··· Data shown

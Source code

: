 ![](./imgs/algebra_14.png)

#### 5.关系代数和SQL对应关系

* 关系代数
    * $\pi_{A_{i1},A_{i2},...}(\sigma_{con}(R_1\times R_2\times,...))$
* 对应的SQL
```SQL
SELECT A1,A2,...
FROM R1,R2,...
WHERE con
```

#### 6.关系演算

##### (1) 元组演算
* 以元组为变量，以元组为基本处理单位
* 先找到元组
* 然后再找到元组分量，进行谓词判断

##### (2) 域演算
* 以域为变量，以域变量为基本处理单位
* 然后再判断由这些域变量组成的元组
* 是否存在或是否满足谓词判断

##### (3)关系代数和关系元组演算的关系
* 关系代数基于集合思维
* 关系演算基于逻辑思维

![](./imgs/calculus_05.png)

······

_Your instructions_
Return, from the entries, each line that holds "imgs".

_Answer to this problem_
: ![](./imgs/algebra_14.png)
![](./imgs/calculus_05.png)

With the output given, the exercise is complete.